D’après moi, ceux d’entre nous qui se soucient de l’avenir des arts libéraux doivent commencer à forger des arguments plus puissants et honnêtes pour en défendre les disciplines. Un rajustement du discours s’impose : une bonne éducation ne consiste pas qu’en une formation qui mène à l’emploi. Et tout n’a pas forcément une valeur monétaire.
Le fait que nous nous trouvions dans la position absurde de devoir justifier par des arguments économiques l’étude du génocide au Rwanda ou les romans de Jane Austen dénote une véritable myopie culturelle : actuellement, la réussite sur le plan politique ou culturel n’est évaluée qu’en fonction de sa contribution à la croissance des emplois. Il faut que ça change. Nous devons affirmer davantage la contribution essentielle des arts libéraux à une société saine.
Le fait que certains citoyens aient passé du temps à étudier l’histoire et les buts de nos institutions politiques rend-il nos sociétés meilleures, ou pires? Le fait que certains citoyens parlent plusieurs langues et connaissent d’autres cultures est-il pour nous un plus ou un moins? La bonne compréhension des religions du monde est-elle un atout pour nos sociétés, ou le contraire? Les avantages d’une formation en arts libéraux sont incontestables, même s’ils sont impossibles à chiffrer.
Les arts libéraux contribuent au bien public
Il suffit de songer à certains des problèmes qui ont récemment fait la une de l’actualité : la crise des réfugiés syriens, la troublante ascension de Donald Trump, ou encore le scandale des femmes autochtones disparues et assassinées au Canada. Avec tout le respect que je dois à mes collègues des autres disciplines, j’affirme qu’aucun de ces problèmes ne saurait être résolu par des investissements majeurs au profit de la recherche en science, technologie, génie et mathématiques. La science et le génie ont certes des rôles précis à jouer au sein de nos collectivités, mais les arts libéraux aussi.
Les arts libéraux contribuent au bien public. Ils sont à l’origine du mouvement pour les droits civiques, du féminisme, et du mariage pour tous. Nous ne devons pas pour autant prétendre qu’aucun des progrès sociaux et politiques accomplis par l’humanité n’aurait été possible sans les concepts initialement débattus et testés dans le cadre des études en arts libéraux.

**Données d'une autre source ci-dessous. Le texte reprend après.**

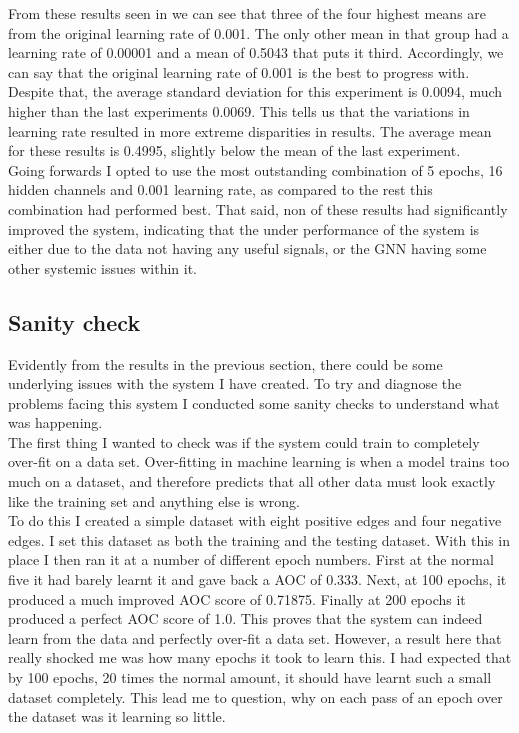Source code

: \documentclass{l4proj}
\begin{document}
From these results seen in  we can see that three of the four highest means are from the original learning rate of 0.001. The only other mean in that group had a learning rate of 0.00001 and a mean of 0.5043 that puts it third. Accordingly, we can say that the original learning rate of 0.001 is the best to progress with. Despite that, the average standard deviation for this experiment is 0.0094, much higher than the last experiments 0.0069. This tells us that the variations in learning rate resulted in more extreme disparities in results. The average mean for these results is 0.4995, slightly below the mean of the last experiment. \\

Going forwards I opted to use the most outstanding combination of 5 epochs, 16 hidden channels and 0.001 learning rate, as compared to the rest this combination had performed best. That said, non of these results had significantly improved the system, indicating that the under performance of the system is either due to the data not having any useful signals, or the GNN having some other systemic issues within it. \\

\subsection{Sanity check}

Evidently from the results in the previous section, there could be some underlying issues with the system I have created. To try and diagnose the problems facing this system I conducted some sanity checks to understand what was happening. \\

The first thing I wanted to check was if the system could train to completely over-fit on a data set. Over-fitting in machine learning is when a model trains too much on a dataset, and therefore predicts that all other data must look exactly like the training set and anything else is wrong. \\

To do this I created a simple dataset with eight positive edges and four negative edges. I set this dataset as both the training and the testing dataset. With this in place I then ran it at a number of different epoch numbers. First at the normal five it had barely learnt it and gave back a AOC of 0.333. Next, at 100 epochs, it produced a much improved AOC score of 0.71875. Finally at 200 epochs it produced a perfect AOC score of 1.0. This proves that the system can indeed learn from the data and perfectly over-fit a data set. However, a result here that really shocked me was how many epochs it took to learn this. I had expected that by 100 epochs, 20 times the normal amount, it should have learnt such a small dataset completely. This lead me to question, why on each pass of an epoch over the dataset was it learning so little. \\
\end{document}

Et, bien sûr, loin de moi l’idée de sous-estimer l’importance pour chacun de gagner sa vie. Le désir d’obtenir un emploi pour nourrir sa famille justifie tout à fait la poursuite d’études postsecondaires. Je ne prétends nullement que les jeunes doivent étudier Aristote et Nietzsche « pour le simple plaisir d’apprendre », en faisant fi de toute contrainte matérielle.
Comme la plupart des universitaires, je conseille mes étudiants sur leurs choix de carrière, rédige pour eux des lettres de recommandation et me réjouis de leurs succès professionnels au terme de leurs études. J’estime toutefois que nous devons remettre en question la primauté de la productivité en tant que critère d’évaluation de la valeur de l’éducation. Ceux d’entre nous qui ont consacré des années à étudier la poésie canadienne ou la philosophie médiévale le savent bien : ce qu’apportent les arts libéraux – connaissance de soi, littératie politique, perspective historique – n’a tout simplement pas de prix.
Andrew Moore est le directeur du programme Great Books à l’Université St. Thomas.